Iannik Coquart disait
Un jour, a son père et à sa mère :
- Je vous demande votre congé pour me marier,
Pour me marier avec Marie Tili ;
Pour me marier avec Marie Tili,
On lui donne une dot considérable:
On donne avec elle quatre vaches a lait,
Bon commencement de ménage;
Avec une au choix de trois fermes
Et plein un boisseau d'argent;
On donne une charrette avec son attelage,
Et plein un tonneau de fil blanc. -
Son père et sa mère disaient
A leur fils Iannik, en ce moment :
- Sauf votre grâce, mon fils, vous ne l'aurez pas,
Ni elle ni aucune autre fille de lépreux. -
II
Marie Tili disait,
En arrivant chez le vieux Coquart :
- Donnez-moi escabeau pour m'asseoir,
Si je dois être belle-fille dans cette maison. -
- Belle-fille dans cette maison vous ne serez,
Ni vous, ni aucune autre fille de lépreux. -
- Jamais vous n'éprouverez de plus grande douleur
Que pour avoir appelé mon père lépreux! -
III
Iannik Coquart disait
Un jour, à son père et à sa mère :
- Votre congé, ma mère et mon père,
Pour aller au pardon du Folgoat. -
- Allez, mon fils, allez au Folgoat,
Et allez-y en bonne compagnie.....
- Comme il était en route, pour s'y rendre,
Il rencontra Marie Tili :
- Iannik Coquart, dites-moi,
Où allez-vous, où avez-vous été ? -
- Je vais au pardon du Folgoat,
Que Dieu me donne bon pardon ;
Que Dieu me donne bon pardon,
Et à mes parents, à la maison, bonne nouvelle !
- Marie Tili disait,
En arrivant à Plouvorn :
- Versez-moi du vin à boire,
Versez-moi de votre meilleur vin :
Versez-moi du vin clairet,
Le vin qui plaît au coeur des femmes ! -
Ils burent dans le même verre
Et couchèrent dans le même lit.....
IV
Quand Iannik Coquart allait prendre de l'eau,
Il ne savait pas qu'il était malade,
Jusqu'à ce qu'il vint à regarder dans l'eau,
Et qu'il vit qu'il se dépeçait par la maladie !
Iannik Coquart disait
A sa mère, en arrivant à la maison :
- Voici, ma mère, l'eau que j'ai été vous prendre,
Mais, au nom de Dieu, n'en buvez pas.
- Si je voulais le dire,
Je sais où j'ai été empoisonné :
C'est en buvant du vin dans le même verre
Qu'une jeune fille que j'aimais;
En buvant du vin dans le verre
D'une fille qui était lépreuse!
Et si voulaient mon père et ma mère
Me donner cent écus et un bon cheval,
J'irais à la rivière du Jourdain,
Où les lépreux recouvrent la santé;
Là où notre Sauveur fut baptisé,
Il y a remède contre toutes les maladies.

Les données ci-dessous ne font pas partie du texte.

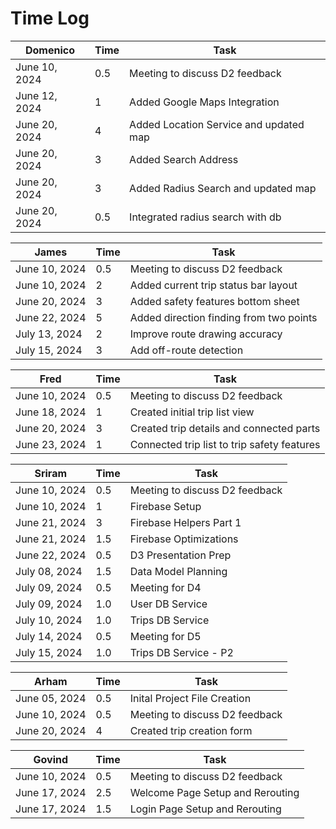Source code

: # Time Log

| Domenico      | Time | Task                                   |
|---------------|------|----------------------------------------|
| June 10, 2024 | 0.5  | Meeting to discuss D2 feedback         |
| June 12, 2024 | 1    | Added Google Maps Integration          |
| June 20, 2024 | 4    | Added Location Service and updated map |
| June 20, 2024 | 3    | Added Search Address                   |
| June 20, 2024 | 3    | Added Radius Search and updated map    |
| June 20, 2024 | 0.5  | Integrated radius search with db       |

| James         | Time | Task                                    |
|---------------|------|-----------------------------------------|
| June 10, 2024 | 0.5  | Meeting to discuss D2 feedback          |
| June 10, 2024 | 2    | Added current trip status bar layout    |
| June 20, 2024 | 3    | Added safety features bottom sheet      |
| June 22, 2024 | 5    | Added direction finding from two points |
| July 13, 2024 | 2    | Improve route drawing accuracy          |
| July 15, 2024 | 3    | Add off-route detection                 |

| Fred          | Time | Task                                        |
|---------------|------|---------------------------------------------|
| June 10, 2024 | 0.5  | Meeting to discuss D2 feedback              |
| June 18, 2024 | 1    | Created initial trip list view              |
| June 20, 2024 | 3    | Created trip details and connected parts    |
| June 23, 2024 | 1    | Connected trip list to trip safety features |

| Sriram        | Time | Task                           |
|---------------|------|--------------------------------|
| June 10, 2024 | 0.5  | Meeting to discuss D2 feedback |
| June 10, 2024 | 1    | Firebase Setup                 |
| June 21, 2024 | 3    | Firebase Helpers Part 1        |
| June 21, 2024 | 1.5  | Firebase Optimizations         |
| June 22, 2024 | 0.5  | D3 Presentation Prep           |
| July 08, 2024 | 1.5  | Data Model Planning            |
| July 09, 2024 | 0.5  | Meeting for D4                 |
| July 09, 2024 | 1.0  | User DB Service                |
| July 10, 2024 | 1.0  | Trips DB Service               |
| July 14, 2024 | 0.5  | Meeting for D5                 |
| July 15, 2024 | 1.0  | Trips DB Service - P2          |


| Arham         | Time | Task                           |
|---------------|------|--------------------------------|
| June 05, 2024 | 0.5  | Inital Project File Creation   |
| June 10, 2024 | 0.5  | Meeting to discuss D2 feedback |
| June 20, 2024 | 4    | Created trip creation form     |


| Govind        | Time | Task                             |
|---------------|------|----------------------------------|
| June 10, 2024 | 0.5  | Meeting to discuss D2 feedback   |
| June 17, 2024 | 2.5  | Welcome Page Setup and Rerouting |
| June 17, 2024 | 1.5  | Login Page Setup and Rerouting   |
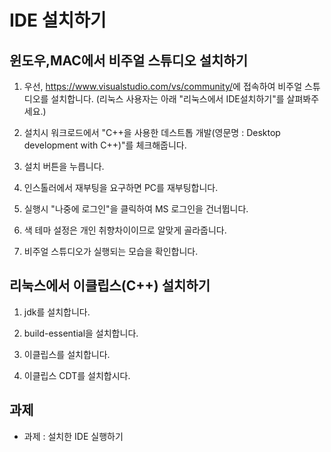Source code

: # IDE 설치하기

## 윈도우,MAC에서 비주얼 스튜디오 설치하기

1. 우선, <https://www.visualstudio.com/vs/community/>에 접속하여 비주얼 스튜디오를 설치합니다. (리눅스 사용자는 아래 "리눅스에서 IDE설치하기"를 살펴봐주세요.)

1. 설치시 워크로드에서 "C++을 사용한 데스트톱 개발(영문명 : Desktop development with C++)"를 체크해줍니다.

1. 설치 버튼을 누릅니다.

1. 인스톨러에서 재부팅을 요구하면 PC를 재부팅합니다.

1. 실행시 "나중에 로그인"을 클릭하여 MS 로그인을 건너뜁니다.

1. 색 테마 설정은 개인 취향차이이므로 알맞게 골라줍니다.

1. 비주얼 스튜디오가 실행되는 모습을 확인합니다.

## 리눅스에서 이클립스(C++) 설치하기

1. jdk를 설치합니다.

1. build-essential을 설치합니다.

1. 이클립스를 설치합니다.

1. 이클립스 CDT를 설치합시다.

## 과제

* 과제 : 설치한 IDE 실행하기
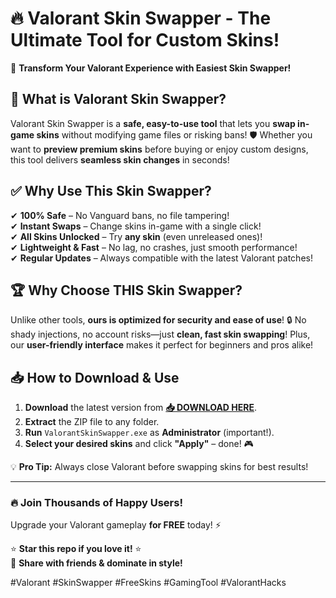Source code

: # 🔥 Valorant Skin Swapper - The Ultimate Tool for Custom Skins!  

🚀 **Transform Your Valorant Experience with Easiest Skin Swapper!**  

## 🌟 **What is Valorant Skin Swapper?**  
Valorant Skin Swapper is a **safe, easy-to-use tool** that lets you **swap in-game skins** without modifying game files or risking bans! 🛡️ Whether you want to **preview premium skins** before buying or enjoy custom designs, this tool delivers **seamless skin changes** in seconds!  

## ✅ **Why Use This Skin Swapper?**  

✔ **100% Safe** – No Vanguard bans, no file tampering!  
✔ **Instant Swaps** – Change skins in-game with a single click!  
✔ **All Skins Unlocked** – Try **any skin** (even unreleased ones)!  
✔ **Lightweight & Fast** – No lag, no crashes, just smooth performance!  
✔ **Regular Updates** – Always compatible with the latest Valorant patches!  

## 🏆 **Why Choose THIS Skin Swapper?**  

Unlike other tools, **ours is optimized for security and ease of use**! 🔒 No shady injections, no account risks—just **clean, fast skin swapping**! Plus, our **user-friendly interface** makes it perfect for beginners and pros alike!  

## 📥 **How to Download & Use**  

1. **Download** the latest version from **[📥 DOWNLOAD HERE](https://mysoft.rest)**.  
2. **Extract** the ZIP file to any folder.  
3. **Run** `ValorantSkinSwapper.exe` as **Administrator** (important!).  
4. **Select your desired skins** and click **"Apply"** – done! 🎮  

💡 **Pro Tip:** Always close Valorant before swapping skins for best results!  

---

### 🔥 **Join Thousands of Happy Users!**  
Upgrade your Valorant gameplay **for FREE** today! ⚡  

⭐ **Star this repo if you love it!** ⭐  
🔗 **Share with friends & dominate in style!**  

#Valorant #SkinSwapper #FreeSkins #GamingTool #ValorantHacks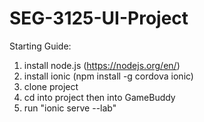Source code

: # SEG-3125-UI-Project

Starting Guide:
1. install node.js (https://nodejs.org/en/)
2. install ionic (npm install -g cordova ionic)
3. clone project
4. cd into project then into GameBuddy
5. run "ionic serve --lab"

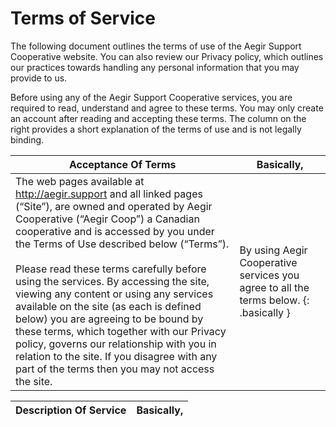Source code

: Terms of Service
================

The following document outlines the terms of use of the Aegir Support
Cooperative website. You can also review our Privacy policy, which outlines our
practices towards handling any personal information that you may provide to us.

Before using any of the Aegir Support Cooperative services, you are required to
read, understand and agree to these terms. You may only create an account after
reading and accepting these terms. The column on the right provides a short
explanation of the terms of use and is not legally binding.

Acceptance Of Terms | Basically,
---- | ----
The web pages available at http://aegir.support and all linked pages (“Site”), are owned and operated by Aegir Cooperative (“Aegir Coop”) a Canadian cooperative and is accessed by you under the Terms of Use described below (“Terms”). <br /> <br />Please read these terms carefully before using the services. By accessing the site, viewing any content or using any services available on the site (as each is defined below) you are agreeing to be bound by these terms, which together with our Privacy policy, governs our relationship with you in relation to the site. If you disagree with any part of the terms then you may not access the site. | By using Aegir Cooperative services you agree to all the terms below.  {: .basically }

Description Of Service | Basically,
---- | ----


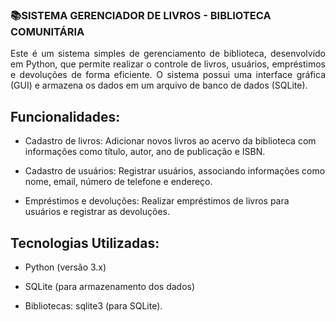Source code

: ### 📚SISTEMA GERENCIADOR DE LIVROS - BIBLIOTECA COMUNITÁRIA
<p align="justify"> Este é um sistema simples de gerenciamento de biblioteca, desenvolvido em Python, que permite realizar o controle de livros, usuários, empréstimos e devoluções de forma eficiente. O sistema possui uma interface gráfica (GUI) e armazena os dados em um arquivo de banco de dados (SQLite).

## Funcionalidades:

- Cadastro de livros: Adicionar novos livros ao acervo da biblioteca com informações como título, autor, ano de publicação e ISBN.

- Cadastro de usuários: Registrar usuários, associando informações como nome, email, número de telefone e endereço.

- Empréstimos e devoluções: Realizar empréstimos de livros para usuários e registrar as devoluções.

## Tecnologias Utilizadas:

- Python (versão 3.x)
- SQLite (para armazenamento dos dados)

- Bibliotecas: sqlite3 (para SQLite).
</p>
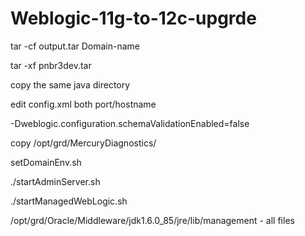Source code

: # Weblogic-11g-to-12c-upgrde

tar -cf output.tar Domain-name
 
tar -xf pnbr3dev.tar
 
copy the same java directory
 
edit config.xml both port/hostname
 
-Dweblogic.configuration.schemaValidationEnabled=false
 
copy /opt/grd/MercuryDiagnostics/
 
setDomainEnv.sh
 
./startAdminServer.sh
 
./startManagedWebLogic.sh
 
/opt/grd/Oracle/Middleware/jdk1.6.0_85/jre/lib/management - all files
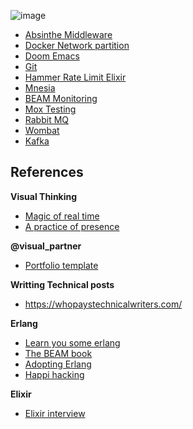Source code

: ![image](https://user-images.githubusercontent.com/17634377/208775965-4a483940-5a42-4c83-ade5-a2c39fc6efe6.png)

- [Absinthe Middleware](absinthe.md)
- [Docker Network partition](docker.md)
- [Doom Emacs](emacs_doom.md)
- [Git](git-learning.md)
- [Hammer Rate Limit Elixir](hammer.md)
- [Mnesia](mnesia_basics.md)
- [BEAM Monitoring](monitoring.md)
- [Mox Testing](mox.md)
- [Rabbit MQ](rabbitmq.md)
- [Wombat](wombat.md)
- [Kafka](kafka.md)


## References

**Visual Thinking**
- [Magic of real time](https://www.griotseye.com/insights/magic-realtime?fbclid=IwAR18itCVCuCMdrqsap1UX2PKRzAYFFBBhpQTIoHf5hhEm9z-CyC-Hj6VdHk)
- [A practice of presence](https://www.byjuliabakay.com/post/graphic-recording-a-practice-of-presence?fbclid=IwAR2ev27DvkY3lcNX88bT3iqdKPiS3L3ogjTMYd_JG4P9k-xwEhsRnM1Xvvg)

**@visual_partner**

- [Portfolio template](https://themeforest.net/item/info-personal-portfolio-resume-template/48947458)

**Writting Technical posts**

- https://whopaystechnicalwriters.com/

**Erlang**

- [Learn you some erlang](https://learnyousomeerlang.com/content)
- [The BEAM book](https://blog.stenmans.org/theBeamBook/)
- [Adopting Erlang](https://adoptingerlang.org/docs/development/setup/)
- [Happi hacking](https://happihacking.com/blog/)


**Elixir**

- [Elixir interview](https://medium.com/@marinakrasnovatr81/few-popular-elixir-and-erlang-interview-questions-you-would-like-to-be-prepared-to-eb5d9aa0f18)

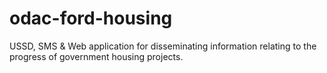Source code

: odac-ford-housing
=================

USSD, SMS &amp; Web application for disseminating information relating to the progress of government housing projects.
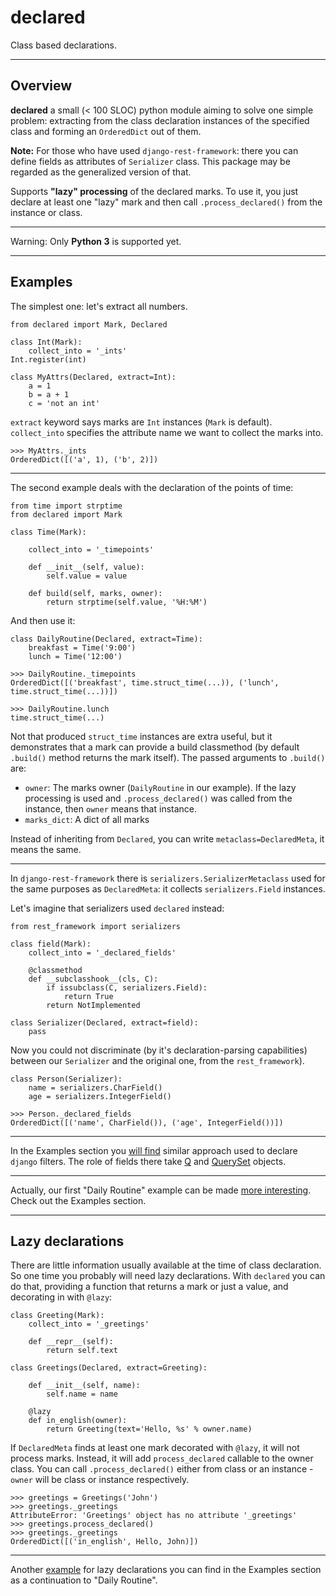 # declared

Class based declarations.

----------

## Overview

**declared** a small (< 100 SLOC) python module aiming to solve one simple problem:
extracting from the class declaration instances of the specified class and forming an `OrderedDict`
out of them.

**Note:** For those who have used `django-rest-framework`: there you can define fields as attributes of `Serializer` class.
This package may be regarded as the generalized version of that.


Supports **"lazy" processing** of the declared marks. To use it, you just declare at least one "lazy" mark
and then call `.process_declared()` from the instance or class.

-------

Warning: Only **Python 3** is supported yet.

----------

## Examples

The simplest one: let's extract all numbers.

    from declared import Mark, Declared

    class Int(Mark):
        collect_into = '_ints'
    Int.register(int)
    
    class MyAttrs(Declared, extract=Int):
        a = 1
        b = a + 1
        c = 'not an int'
    
`extract` keyword says marks are `Int` instances (`Mark` is default).          
`collect_into` specifies the attribute name we want to collect the marks into.
    
    >>> MyAttrs._ints
    OrderedDict([('a', 1), ('b', 2)])

-------

The second example deals with the declaration of the points of time:

    from time import strptime
    from declared import Mark

    class Time(Mark):

        collect_into = '_timepoints'

        def __init__(self, value):
            self.value = value

        def build(self, marks, owner):
            return strptime(self.value, '%H:%M')

And then use it:

    class DailyRoutine(Declared, extract=Time):
        breakfast = Time('9:00')
        lunch = Time('12:00')
    
    >>> DailyRoutine._timepoints
    OrderedDict([('breakfast', time.struct_time(...)), ('lunch', time.struct_time(...))])

    >>> DailyRoutine.lunch
    time.struct_time(...)
    
Not that produced `struct_time` instances are extra useful, but it demonstrates that a mark can provide a build classmethod
(by default `.build()` method returns the mark itself). The passed arguments to `.build()` are:

* `owner`: The marks owner (`DailyRoutine` in our example).
           If the lazy processing is used and `.process_declared()` was called from the instance,
           then `owner` means that instance.
* `marks_dict`: A dict of all marks


Instead of inheriting from `Declared`, you can write `metaclass=DeclaredMeta`, it means the same.

---------

In `django-rest-framework` there is `serializers.SerializerMetaclass` used for the same purposes as `DeclaredMeta`:
it collects `serializers.Field` instances.

Let's imagine that serializers used `declared` instead:
    
    from rest_framework import serializers
    
    class field(Mark):
        collect_into = '_declared_fields'
        
        @classmethod
        def __subclasshook__(cls, C):
            if issubclass(C, serializers.Field):
                return True
            return NotImplemented
    
    class Serializer(Declared, extract=field):
        pass

Now you could not discriminate (by it's declaration-parsing capabilities)
between our `Serializer` and the original one, from the `rest_framework`).

    class Person(Serializer):
        name = serializers.CharField()
        age = serializers.IntegerField()

    >>> Person._declared_fields
    OrderedDict([('name', CharField()), ('age', IntegerField())])

---------

In the Examples section you [will find](examples.md#django-filters) similar approach used to declare `django` filters.
The role of fields there take [Q](https://docs.djangoproject.com/en/1.7/ref/models/queries/#django.db.models.Q) and
[QuerySet](https://docs.djangoproject.com/en/1.7/ref/models/querysets/#django.db.models.query.QuerySet) objects.
    
---------

Actually, our first "Daily Routine" example can be made [more interesting](examples.md#daily-routine).
Check out the Examples section.

----------------

## Lazy declarations

There are little information usually available at the time of class declaration. So
one time you probably will need lazy declarations. With `declared` you can do that,
providing a function that returns a mark or just a value, and decorating in with `@lazy`:

    class Greeting(Mark):
        collect_into = '_greetings'
        
        def __repr__(self):
            return self.text
    
    class Greetings(Declared, extract=Greeting):
        
        def __init__(self, name):
            self.name = name
        
        @lazy
        def in_english(owner):
            return Greeting(text='Hello, %s' % owner.name)
        
If `DeclaredMeta` finds at least one mark decorated with `@lazy`, it will not process marks. Instead,
it will add `process_declared` callable to the owner class. You can call `.process_declared()` either from class
or an instance - `owner` will be class or instance respectively.

    >>> greetings = Greetings('John')
    >>> greetings._greetings
    AttributeError: 'Greetings' object has no attribute '_greetings'
    >>> greetings.process_declared()
    >>> greetings._greetings
    OrderedDict([('in_english', Hello, John)])

-------

Another [example](examples.md#lazy-declaration) for lazy declarations you can find in the Examples section as a continuation to "Daily Routine".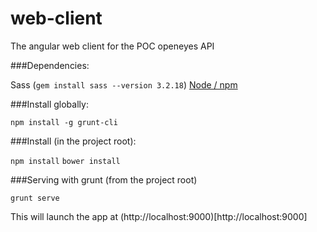 web-client
===============

The angular web client for the POC openeyes API

###Dependencies:

Sass (`gem install sass --version 3.2.18`)
[Node / npm](http://nodejs.org/download/)

###Install globally:

`npm install -g grunt-cli`

###Install (in the project root):

`npm install`
`bower install`

###Serving with grunt (from the project root)

`grunt serve`

This will launch the app at (http://localhost:9000)[http://localhost:9000]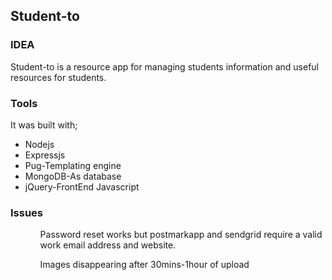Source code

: <h2>Student-to</h2>

<h3>IDEA</h3>
<p>Student-to is a resource app for managing students information and useful resources for students.</p>

<h3> Tools </h3>
<p> It was built with;</p>
<ul>
  <li>Nodejs</li>
  <li>Expressjs</li>
  <li>Pug-Templating engine</li>
  <li>MongoDB-As database</li>
  <li>jQuery-FrontEnd Javascript</li>
</ul>

<h3> Issues </h3>
<ul>
  <ol type='i'> Password reset works but postmarkapp and sendgrid require a valid work email address and website. </ol>
  <ol> Images disappearing after 30mins-1hour of upload</ol>
</ul>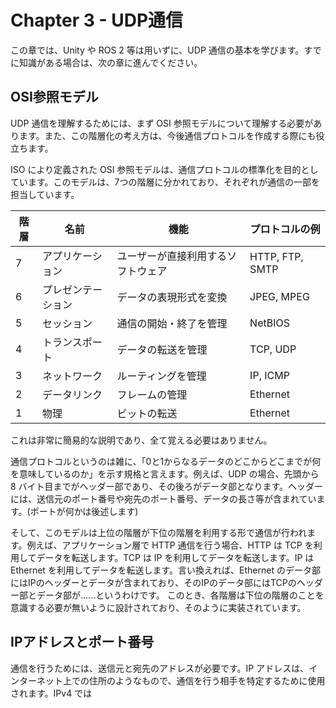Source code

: # Chapter 3 - UDP通信

この章では、Unity や ROS 2 等は用いずに、UDP 通信の基本を学びます。すでに知識がある場合は、次の章に進んでください。

## OSI参照モデル

UDP 通信を理解するためには、まず OSI 参照モデルについて理解する必要があります。また、この階層化の考え方は、今後通信プロトコルを作成する際にも役立ちます。

ISO により定義された OSI 参照モデルは、通信プロトコルの標準化を目的としています。このモデルは、7つの階層に分かれており、それぞれが通信の一部を担当しています。

| 階層 | 名前 | 機能 | プロトコルの例 |
| --- | --- | --- | --- |
| 7 | アプリケーション | ユーザーが直接利用するソフトウェア | HTTP, FTP, SMTP |
| 6 | プレゼンテーション | データの表現形式を変換 | JPEG, MPEG |
| 5 | セッション | 通信の開始・終了を管理 | NetBIOS |
| 4 | トランスポート | データの転送を管理 | TCP, UDP |
| 3 | ネットワーク | ルーティングを管理 | IP, ICMP |
| 2 | データリンク | フレームの管理 | Ethernet |
| 1 | 物理 | ビットの転送 | Ethernet |

これは非常に簡易的な説明であり、全て覚える必要はありません。

通信プロトコルというのは雑に、「0と1からなるデータのどこからどこまでが何を意味しているのか」を示す規格と言えます。例えば、UDP の場合、先頭から 8 バイト目までがヘッダー部であり、その後ろがデータ部となります。ヘッダーには、送信元のポート番号や宛先のポート番号、データの長さ等が含まれています。(ポートが何かは後述します)

そして、このモデルは上位の階層が下位の階層を利用する形で通信が行われます。例えば、アプリケーション層で HTTP 通信を行う場合、HTTP は TCP を利用してデータを転送します。TCP は IP を利用してデータを転送します。IP は Ethernet を利用してデータを転送します。言い換えれば、Ethernet のデータ部にはIPのヘッダーとデータが含まれており、そのIPのデータ部にはTCPのヘッダー部とデータ部が......というわけです。 このとき、各階層は下位の階層のことを意識する必要が無いように設計されており、そのように実装されています。

## IPアドレスとポート番号

通信を行うためには、送信元と宛先のアドレスが必要です。IP アドレスは、インターネット上での住所のようなもので、通信を行う相手を特定するために使用されます。IPv4 では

Si vous vouliez, ma mère et mon père,
Me donner cent écus et un bon cheval,
J'irais à la rivière du Jourdain,
Où les lépreux recouvrent la santé? -
- Vous n'irez pas à la rivière du Jourdain,
Mais vous serez conduit au Klandi;
Vous serez conduit à la lande du malade,
Sur le bord du chemin qui mène à Saint-Jean. -
- Si vous me faites bâtir une maison neuve,
Faites-la bâtir sur la lande du Klandi,
Pour que je puisse voir les pèlerins
Qui si rendent au mois de mai au Guéodet.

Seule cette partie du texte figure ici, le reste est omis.